For much of his public life, beginning when he first put forth a theory that computers could develop intuitions and think like humans, Geoffrey Hinton’s ideas were widely viewed as the stuff of science fiction. Now, he’s a figure at the center of a technological revolution premised on his once-crazy idea.
How does the brain work again?
Hinton began thinking seriously about the brain when he was in high school. A conversation with a friend convinced him that the brain’s memories are stored across a vast network of neurons, similar to how the information that forms the basis of a 3D hologram is distributed across an extensive database.
As Hinton began to seek information on how the brain worked, he soon realized that there were a lot of basic questions about the brain that modern science still couldn’t answer. Psychologists and neuroscientists still had very little understanding of where human intelligence came from.
In the years that followed, Hinton strove to seek answers, first a student and later as a professor, by replicating the structure of the brain in a computer. To that end, he set about building artificial neural networks that mirror the neural networks in our brains. His theory was that, if given the right structure, computers could learn and develop intelligence like humans.
“In science, you can say things that seem crazy, but in the long run, they can turn out to be right.”
The Kevin Bacon of AI
In 2004, after laboring in obscurity for more than two decades, Hinton got a big break. The Canadian Institute for Advanced Research offered him funding to set up a program that brought together computer scientists, psychologists, neuroscientists and experts from other scientific domains to explore Hinton’s theories.

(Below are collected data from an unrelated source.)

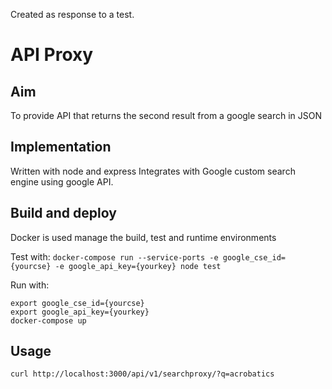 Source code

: Created as response to a test. 

# API Proxy

## Aim

To provide API that returns the second result from a google search in JSON

## Implementation

Written with node and express
Integrates with Google custom search engine using google API.

## Build and deploy

Docker is used manage the build, test and runtime environments

Test with: `docker-compose run --service-ports -e google_cse_id={yourcse} -e google_api_key={yourkey} node test`

Run with:
```
export google_cse_id={yourcse}
export google_api_key={yourkey}
docker-compose up
```

## Usage

`curl http://localhost:3000/api/v1/searchproxy/?q=acrobatics`
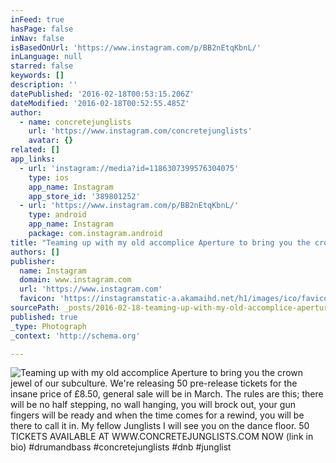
 ```yaml
---
inFeed: true
hasPage: false
inNav: false
isBasedOnUrl: 'https://www.instagram.com/p/BB2nEtqKbnL/'
inLanguage: null
starred: false
keywords: []
description: ''
datePublished: '2016-02-18T00:53:15.206Z'
dateModified: '2016-02-18T00:52:55.485Z'
author:
  - name: concretejunglists
    url: 'https://www.instagram.com/concretejunglists'
    avatar: {}
related: []
app_links:
  - url: 'instagram://media?id=1186307399576304075'
    type: ios
    app_name: Instagram
    app_store_id: '389801252'
  - url: 'https://www.instagram.com/p/BB2nEtqKbnL/'
    type: android
    app_name: Instagram
    package: com.instagram.android
title: "Teaming up with my old accomplice Aperture to bring you the crown jewel of our subculture. We're releasing 50 pre-release tickets for the insane price of £8.50, general sale will be in March. The rules are this; there will be no half stepping, no wall hanging, you will brock out, your gun fingers will be ready and when the time comes for a rewind, you will be there to call it in. My fellow Junglists I will see you on the dance floor. 50 TICKETS AVAILABLE AT WWW.CONCRETEJUNGLISTS.COM NOW (link in bio) #drumandbass #concretejunglists #dnb #junglist"
authors: []
publisher:
  name: Instagram
  domain: www.instagram.com
  url: 'https://www.instagram.com'
  favicon: 'https://instagramstatic-a.akamaihd.net/h1/images/ico/favicon.ico/7cdab0872b15.ico'
sourcePath: _posts/2016-02-18-teaming-up-with-my-old-accomplice-aperture-to-bring-you-the.md
published: true
_type: Photograph
_context: 'http://schema.org'

---
```

![Teaming up with my old accomplice Aperture to bring you the crown jewel of our subculture&period; We're releasing 50 pre-release tickets for the insane price of £8&period;50&comma; general sale will be in March&period; The rules are this&semi; there will be no half stepping&comma; no wall hanging&comma; you will brock out&comma; your gun fingers will be ready and when the time comes for a rewind&comma; you will be there to call it in&period; My fellow Junglists I will see you on the dance floor&period; 50 TICKETS AVAILABLE AT WWW&period;CONCRETEJUNGLISTS&period;COM NOW &lpar;link in bio&rpar; &num;drumandbass &num;concretejunglists &num;dnb &num;junglist](https://scontent.cdninstagram.com/t51.2885-15/s640x640/sh0.08/e35/12724787_1662180084045739_1219136354_n.jpg?ig_cache_key=MTE4NjMwNzM5OTU3NjMwNDA3NQ%3D%3D.2) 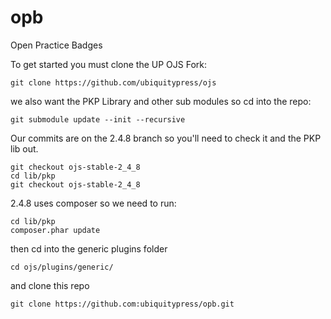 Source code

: # opb
Open Practice Badges

To get started you must clone the UP OJS Fork:

```git clone https://github.com/ubiquitypress/ojs```

we also want the PKP Library and other sub modules so cd into the repo:

```git submodule update --init --recursive```

Our commits are on the 2.4.8 branch so you'll need to check it and the PKP lib out.

```
git checkout ojs-stable-2_4_8
cd lib/pkp
git checkout ojs-stable-2_4_8
```

2.4.8 uses composer so we need to run:

```
cd lib/pkp
composer.phar update
```

then cd into the generic plugins folder

```cd ojs/plugins/generic/```

and clone this repo

```git clone https://github.com:ubiquitypress/opb.git```
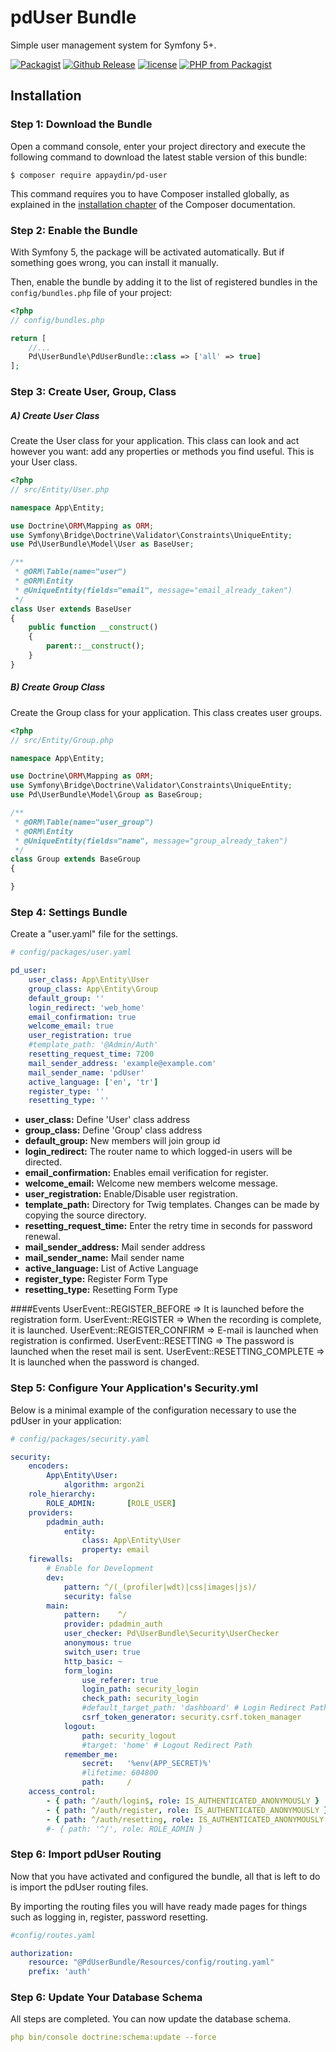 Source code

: # pdUser Bundle
Simple user management system for Symfony 5+.

[![Packagist](https://img.shields.io/packagist/dt/appaydin/pd-user.svg)](https://github.com/appaydin/pd-user)
[![Github Release](https://img.shields.io/github/release/appaydin/pd-user.svg)](https://github.com/appaydin/pd-user)
[![license](https://img.shields.io/github/license/appaydin/pd-user.svg)](https://github.com/appaydin/pd-user)
[![PHP from Packagist](https://img.shields.io/packagist/php-v/appaydin/pd-user.svg)](https://github.com/appaydin/pd-user)

Installation
---

### Step 1: Download the Bundle

Open a command console, enter your project directory and execute the
following command to download the latest stable version of this bundle:

```console
$ composer require appaydin/pd-user
```

This command requires you to have Composer installed globally, as explained
in the [installation chapter](https://getcomposer.org/doc/00-intro.md)
of the Composer documentation.

### Step 2: Enable the Bundle

With Symfony 5, the package will be activated automatically. But if something goes wrong, you can install it manually.

Then, enable the bundle by adding it to the list of registered bundles
in the `config/bundles.php` file of your project:

```php
<?php
// config/bundles.php

return [
    //...
    Pd\UserBundle\PdUserBundle::class => ['all' => true]
];
```

### Step 3: Create User, Group, Class
##### A) Create User Class
Create the User class for your application. This class can look and act however you want: add any properties or methods you find useful. This is your User class.
```php
<?php
// src/Entity/User.php

namespace App\Entity;

use Doctrine\ORM\Mapping as ORM;
use Symfony\Bridge\Doctrine\Validator\Constraints\UniqueEntity;
use Pd\UserBundle\Model\User as BaseUser;

/**
 * @ORM\Table(name="user")
 * @ORM\Entity
 * @UniqueEntity(fields="email", message="email_already_taken")
 */
class User extends BaseUser
{
    public function __construct()
    {
        parent::__construct();
    }
}
```

##### B) Create Group Class
Create the Group class for your application. This class creates user groups.
```php
<?php
// src/Entity/Group.php

namespace App\Entity;

use Doctrine\ORM\Mapping as ORM;
use Symfony\Bridge\Doctrine\Validator\Constraints\UniqueEntity;
use Pd\UserBundle\Model\Group as BaseGroup;

/**
 * @ORM\Table(name="user_group")
 * @ORM\Entity
 * @UniqueEntity(fields="name", message="group_already_taken")
 */
class Group extends BaseGroup
{

}
```

### Step 4: Settings Bundle
Create a "user.yaml" file for the settings.
```yaml
# config/packages/user.yaml

pd_user:
    user_class: App\Entity\User
    group_class: App\Entity\Group
    default_group: ''
    login_redirect: 'web_home'
    email_confirmation: true
    welcome_email: true
    user_registration: true
    #template_path: '@Admin/Auth'
    resetting_request_time: 7200
    mail_sender_address: 'example@example.com'
    mail_sender_name: 'pdUser'
    active_language: ['en', 'tr']
    register_type: ''
    resetting_type: ''

```
* __user_class:__ Define 'User' class address
* __group_class:__ Define 'Group' class address
* __default_group:__ New members will join group id
* __login_redirect:__ The router name to which logged-in users will be directed.
* __email_confirmation:__ Enables email verification for register.
* __welcome_email:__ Welcome new members welcome message.
* __user_registration:__ Enable/Disable user registration.
* __template_path:__ Directory for Twig templates. Changes can be made by copying the source directory.
* __resetting_request_time:__ Enter the retry time in seconds for password renewal.
* __mail_sender_address:__ Mail sender address
* __mail_sender_name:__ Mail sender name
* __active_language:__ List of Active Language
* __register_type:__ Register Form Type
* __resetting_type:__ Resetting Form Type

####Events
    UserEvent::REGISTER_BEFORE => It is launched before the registration form.
    UserEvent::REGISTER => When the recording is complete, it is launched.
    UserEvent::REGISTER_CONFIRM => E-mail is launched when registration is confirmed.
    UserEvent::RESETTING => The password is launched when the reset mail is sent.
    UserEvent::RESETTING_COMPLETE => It is launched when the password is changed.

### Step 5: Configure Your Application's Security.yml
Below is a minimal example of the configuration necessary to use the pdUser in your application:
```yaml
# config/packages/security.yaml

security:
    encoders:
        App\Entity\User:
            algorithm: argon2i
    role_hierarchy:
        ROLE_ADMIN:       [ROLE_USER]
    providers:
        pdadmin_auth:
            entity:
                class: App\Entity\User
                property: email
    firewalls:
        # Enable for Development
        dev:
            pattern: ^/(_(profiler|wdt)|css|images|js)/
            security: false
        main:
            pattern:    ^/
            provider: pdadmin_auth
            user_checker: Pd\UserBundle\Security\UserChecker
            anonymous: true
            switch_user: true
            http_basic: ~
            form_login:
                use_referer: true
                login_path: security_login
                check_path: security_login
                #default_target_path: 'dashboard' # Login Redirect Path
                csrf_token_generator: security.csrf.token_manager
            logout:
                path: security_logout
                #target: 'home' # Logout Redirect Path
            remember_me:
                secret:   '%env(APP_SECRET)%'
                #lifetime: 604800
                path:     /
    access_control:
        - { path: ^/auth/login$, role: IS_AUTHENTICATED_ANONYMOUSLY }
        - { path: ^/auth/register, role: IS_AUTHENTICATED_ANONYMOUSLY }
        - { path: ^/auth/resetting, role: IS_AUTHENTICATED_ANONYMOUSLY }
        #- { path: '^/', role: ROLE_ADMIN }
```

### Step 6: Import pdUser Routing
Now that you have activated and configured the bundle, all that is left to do is import the pdUser routing files.

By importing the routing files you will have ready made pages for things such as logging in, register, password resetting.
```yaml
#config/routes.yaml

authorization:
    resource: "@PdUserBundle/Resources/config/routing.yaml"
    prefix: 'auth'
```

### Step 6: Update Your Database Schema
All steps are completed. You can now update the database schema.
```yaml
php bin/console doctrine:schema:update --force
```
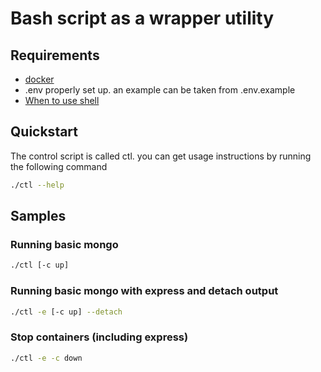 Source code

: # Bash script as a wrapper utility

## Requirements

- [docker](https://www.docker.com/)
- .env properly set up. an example can be taken from .env.example
- [When to use shell](https://google.github.io/styleguide/shellguide.html#when-to-use-shell)

## Quickstart

The control script is called ctl. you can get usage instructions by running the following command

```sh
./ctl --help
```

## Samples

### Running basic mongo

```sh
./ctl [-c up]
```

### Running basic mongo with express and detach output

```sh
./ctl -e [-c up] --detach
```

### Stop containers (including express)

```sh
./ctl -e -c down
```

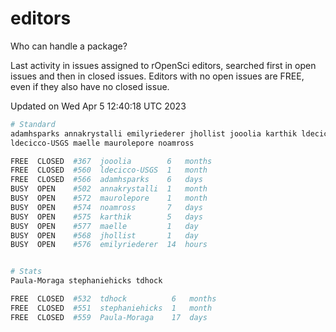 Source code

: # editors

Who can handle a package?

Last activity in issues assigned to rOpenSci editors, searched first in open
issues and then in closed issues. Editors with no open issues are FREE, even if
they also have no closed issue.


Updated on Wed Apr 5 12:40:18 UTC 2023

```bash
# Standard
adamhsparks annakrystalli emilyriederer jhollist jooolia karthik ldecicco
ldecicco-USGS maelle maurolepore noamross

FREE  CLOSED  #367  jooolia        6   months
FREE  CLOSED  #560  ldecicco-USGS  1   month
FREE  CLOSED  #566  adamhsparks    6   days
BUSY  OPEN    #502  annakrystalli  1   month
BUSY  OPEN    #572  maurolepore    1   month
BUSY  OPEN    #574  noamross       7   days
BUSY  OPEN    #575  karthik        5   days
BUSY  OPEN    #577  maelle         1   day
BUSY  OPEN    #568  jhollist       1   day
BUSY  OPEN    #576  emilyriederer  14  hours


# Stats
Paula-Moraga stephaniehicks tdhock

FREE  CLOSED  #532  tdhock          6   months
FREE  CLOSED  #551  stephaniehicks  1   month
FREE  CLOSED  #559  Paula-Moraga    17  days
```

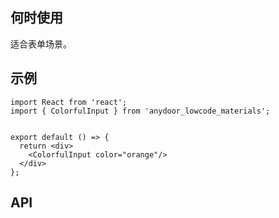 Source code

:## 何时使用

适合表单场景。

## 示例

```tsx
import React from 'react';
import { ColorfulInput } from 'anydoor_lowcode_materials';


export default () => {
  return <div>
    <ColorfulInput color="orange"/>
  </div>
};
```

## API

<API hideTitle  src="@/components/colorful-input/colorful-input.tsx" />
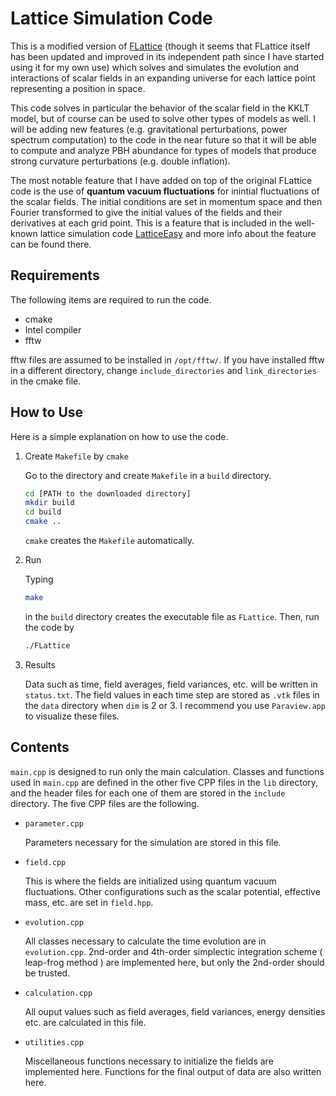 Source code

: # Lattice Simulation Code

This is a modified version of [FLattice](https://github.com/Axion243/FLattice) (though it seems that FLattice itself has been updated and improved in its independent path since I have started using it for my own use) which solves and simulates the evolution and interactions of scalar fields in an expanding universe for each lattice point representing a position in space. 

This code solves in particular the behavior of the scalar field in the KKLT model, but of course can be used to solve other types of models as well.
I will be adding new features (e.g. gravitational perturbations, power spectrum computation) to the code in the near future so that it will be able to compute and analyze PBH abundance for types of models that produce strong curvature perturbations (e.g. double inflation). 

The most notable feature that I have added on top of the original FLattice code is the use of **quantum vacuum fluctuations** for inintial fluctuations of the scalar fields. The initial conditions are set in momentum space and then Fourier transformed to give the initial values of the fields and their derivatives at each grid point. This is a feature that is included in the well-known lattice simulation code [LatticeEasy](http://www.felderbooks.com/latticeeasy/) and more info about the feature can be found there. 

## Requirements
The following items are required to run the code.
- cmake
- Intel compiler
- fftw

fftw files are assumed to be installed in  `/opt/fftw/`. If you have installed fftw in a different directory, change `include_directories` and `link_directories` in the cmake file.

## How to Use

Here is a simple explanation on how to use the code.

1. Create `Makefile` by `cmake`

   Go to the directory and create `Makefile` in a `build` directory.

   ```bash
   cd [PATH to the downloaded directory]
   mkdir build
   cd build
   cmake ..
   ```

   `cmake` creates the `Makefile` automatically.

2. Run

   Typing

   ```bash
   make
   ```

   in the `build` directory creates the executable file as `FLattice`. Then, run the code by

   ```bash
   ./FLattice
   ```

3. Results

   Data such as time, field averages, field variances, etc. will be written in `status.txt`. The field values in each time step are stored as `.vtk` files in the `data` directory when `dim` is 2 or 3. I recommend you use `Paraview.app` to visualize these files.

## Contents

 `main.cpp` is designed to run only the main calculation. Classes and functions used in `main.cpp` are defined in the other five CPP files in the `lib` directory, and the header files for each one of them are stored in the `include` directory.
The five CPP files are the following.

- `parameter.cpp`

  Parameters necessary for the simulation are stored in this file.

- `field.cpp`

  This is where the fields are initialized using quantum vacuum fluctuations. Other configurations such as the scalar potential, effective mass, etc. are set in `field.hpp`.

- `evolution.cpp`

  All classes necessary to calculate the time evolution are in `evolution.cpp`. 2nd-order and 4th-order simplectic integration scheme ( leap-frog method ) are implemented here, but only the 2nd-order should be trusted.
  
- `calculation.cpp`
  
  All ouput values such as field averages, field variances, energy densities etc. are calculated in this file.   
  
- `utilities.cpp`
  
  Miscellaneous functions necessary to initialize the fields are implemented here. Functions for the final output of data are also written here.  
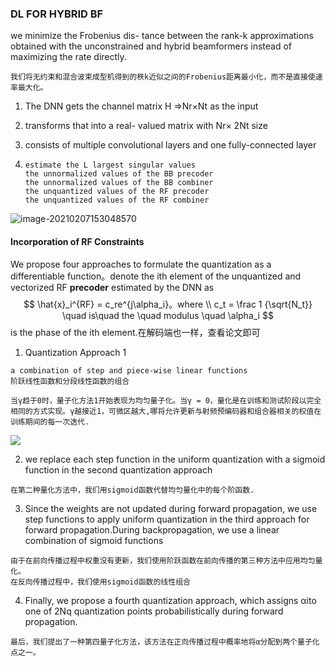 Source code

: ### DL FOR HYBRID BF

we minimize the Frobenius dis-
tance between the rank-k approximations obtained with the
unconstrained and hybrid beamformers instead of maximizing
the rate directly.

```
我们将无约束和混合波束成型机得到的秩k近似之间的Frobenius距离最小化，而不是直接使速率最大化。
```

1. The DNN gets the channel matrix H =>Nr×Nt as the input

2.  transforms that into a real- valued matrix with Nr× 2Nt size

3. consists of multiple convolutional layers and one fully-connected layer

4. ```
   estimate the L largest singular values
   the unnormalized values of the BB precoder
   the unnormalized values of the BB combiner
   the unquantized values of the RF precoder
   the unquantized values of the RF combiner
   ```

![image-20210207153048570](C:\Users\Administrator\AppData\Roaming\Typora\typora-user-images\image-20210207153048570.png)

#### Incorporation of RF Constraints

We propose four approaches to formulate the quantization as a differentiable function。denote the ith element of the unquantized and vectorized RF **precoder** estimated by the DNN as 
$$
\hat{x}_i^{RF} = c_re^{j\alpha_i}。where  \\
c_t = \frac 1 {\sqrt{N_t}} \quad is\quad the \quad modulus \quad \alpha_i 
$$
 is the phase of the ith element.在解码端也一样，查看论文即可

1. Quantization Approach 1

```
a combination of step and piece-wise linear functions 
阶跃线性函数和分段线性函数的组合

当γ趋于0时，量子化方法1开始表现为均匀量子化。当γ = 0，量化是在训练和测试阶段以完全相同的方式实现。γ越接近1，可微区越大,哪将允许更新与射频预编码器和组合器相关的权值在训练期间的每一次迭代.
```

![](C:\Users\Administrator\AppData\Roaming\Typora\typora-user-images\image-20210207164548322.png)

2. we replace each step function in the uniform quantization with a sigmoid function in the second quantization approach

```
在第二种量化方法中，我们用sigmoid函数代替均匀量化中的每个阶函数.
```

3. Since the weights are not updated during forward propagation, we use step functions to apply uniform quantization in the third approach for forward propagation.During backpropagation, we use a linear combination of sigmoid functions

```
由于在前向传播过程中权重没有更新，我们使用阶跃函数在前向传播的第三种方法中应用均匀量化。
在反向传播过程中，我们使用sigmoid函数的线性组合
```

4. Finally, we propose a fourth quantization approach, which assigns αito one of 2Nq quantization points probabilistically during forward propagation.

```
最后，我们提出了一种第四量子化方法，该方法在正向传播过程中概率地将α分配到两个量子化点之一。
```

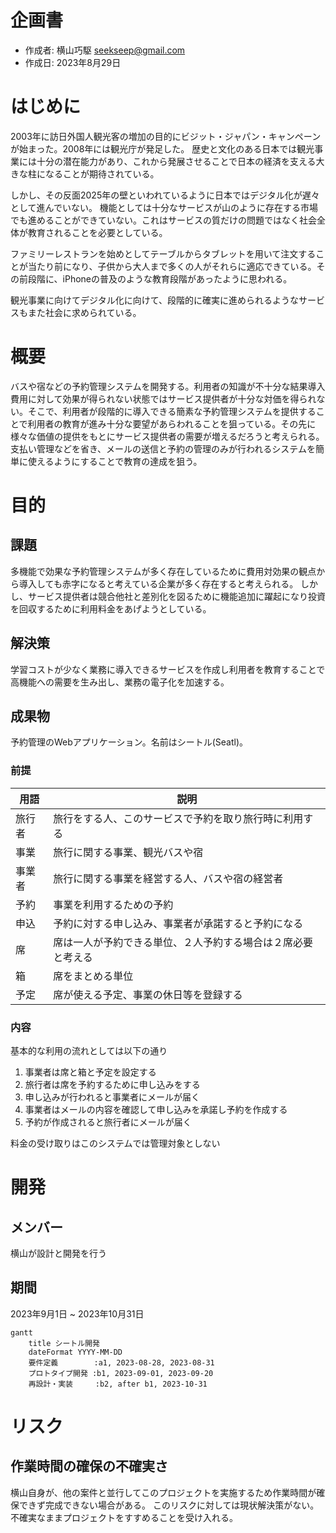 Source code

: # 企画書

- 作成者: 横山巧駆 <seekseep@gmail.com>
- 作成日: 2023年8月29日

# はじめに

2003年に訪日外国人観光客の増加の目的にビジット・ジャパン・キャンペーンが始まった。2008年には観光庁が発足した。
歴史と文化のある日本では観光事業には十分の潜在能力があり、これから発展させることで日本の経済を支える大きな柱になることが期待されている。

しかし、その反面2025年の壁といわれているように日本ではデジタル化が遅々として進んでいない。
機能としては十分なサービスが山のように存在する市場でも進めることができていない。これはサービスの質だけの問題ではなく社会全体が教育されることを必要としている。

ファミリーレストランを始めとしてテーブルからタブレットを用いて注文することが当たり前になり、子供から大人まで多くの人がそれらに適応できている。その前段階に、iPhoneの普及のような教育段階があったように思われる。

観光事業に向けてデジタル化に向けて、段階的に確実に進められるようなサービスもまた社会に求められている。

# 概要

バスや宿などの予約管理システムを開発する。利用者の知識が不十分な結果導入費用に対して効果が得られない状態ではサービス提供者が十分な対価を得られない。そこで、利用者が段階的に導入できる簡素な予約管理システムを提供することで利用者の教育が進み十分な要望があらわれることを狙っている。その先に様々な価値の提供をもとにサービス提供者の需要が増えるだろうと考えられる。支払い管理などを省き、メールの送信と予約の管理のみが行われるシステムを簡単に使えるようにすることで教育の達成を狙う。

# 目的

## 課題

多機能で効果な予約管理システムが多く存在しているために費用対効果の観点から導入しても赤字になると考えている企業が多く存在すると考えられる。
しかし、サービス提供者は競合他社と差別化を図るために機能追加に躍起になり投資を回収するために利用料金をあげようとしている。

## 解決策

学習コストが少なく業務に導入できるサービスを作成し利用者を教育することで高機能への需要を生み出し、業務の電子化を加速する。

## 成果物

予約管理のWebアプリケーション。名前はシートル(Seatl)。

### 前提

|用語|説明|
|---|---|
|旅行者|旅行をする人、このサービスで予約を取り旅行時に利用する|
|事業|旅行に関する事業、観光バスや宿|
|事業者|旅行に関する事業を経営する人、バスや宿の経営者|
|予約|事業を利用するための予約|
|申込|予約に対する申し込み、事業者が承諾すると予約になる|
|席|席は一人が予約できる単位、２人予約する場合は２席必要と考える|
|箱|席をまとめる単位|
|予定|席が使える予定、事業の休日等を登録する|

### 内容

基本的な利用の流れとしては以下の通り

1. 事業者は席と箱と予定を設定する
2. 旅行者は席を予約するために申し込みをする
3. 申し込みが行われると事業者にメールが届く
4. 事業者はメールの内容を確認して申し込みを承諾し予約を作成する
5. 予約が作成されると旅行者にメールが届く

料金の受け取りはこのシステムでは管理対象としない

# 開発

## メンバー

横山が設計と開発を行う

## 期間

2023年9月1日 ~ 2023年10月31日

```mermaid
gantt
    title シートル開発
    dateFormat YYYY-MM-DD
    要件定義        :a1, 2023-08-28, 2023-08-31
    プロトタイプ開発 :b1, 2023-09-01, 2023-09-20
    再設計・実装     :b2, after b1, 2023-10-31
```

# リスク

## 作業時間の確保の不確実さ

横山自身が、他の案件と並行してこのプロジェクトを実施するため作業時間が確保できず完成できない場合がある。
このリスクに対しては現状解決策がない。不確実なままプロジェクトをすすめることを受け入れる。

With that backing Hinton founded the Neural Computational and Adaptive Perception program, which blossomed into one of the leading lights of artificial intelligence. Over the next decade the team worked on developing deep learning algorithms and set them loose on major datasets with the hope that the algorithms would learn things, notably human language, just like our own brains.
The work clearly paid off. The innovation that took place at NCAP laid the groundwork for many of the AI-enabled tools the world increasingly takes for granted. Out of the program came a number of influential AI researchers, including Andrew Ng, who later founded Google Brain, Google’s AI research arm. Hinton’s own company, DNNresearch, was eventually purchased by Google and he set up a Toronto branch of Google Brain.
In June 2017, the New York Times described Hinton’s larger-than-life status in AI: “His impact on artificial intelligence research has been so deep that some people in the field talk about the “six degrees of Geoffrey Hinton” the way college students once referred to Kevin Bacon’s uncanny connections to so many Hollywood movies.”
A Key Milestone In AI
As a professor at Carnegie Mellon University, Hinton co-authors a paper with David E. Rumelhart and Ronald J. Williams on applying the backpropagation algorithm to multi-layer neural networks. Doing so, they find, allowed the networks to learn internal representations of data, a key milestone in AI.
A new generation of convolutional neural network
A graduate student Hinton is advising, Alex Krizhevsky, designs a convolutional neural network, AlexNet, that recognizes images with a far greater accuracy rate than any other program before.
The Turing Award
Along with Yann LeCun and Yoshua Bengio, Hinton wins the Turing Award for his critical work on neural networks.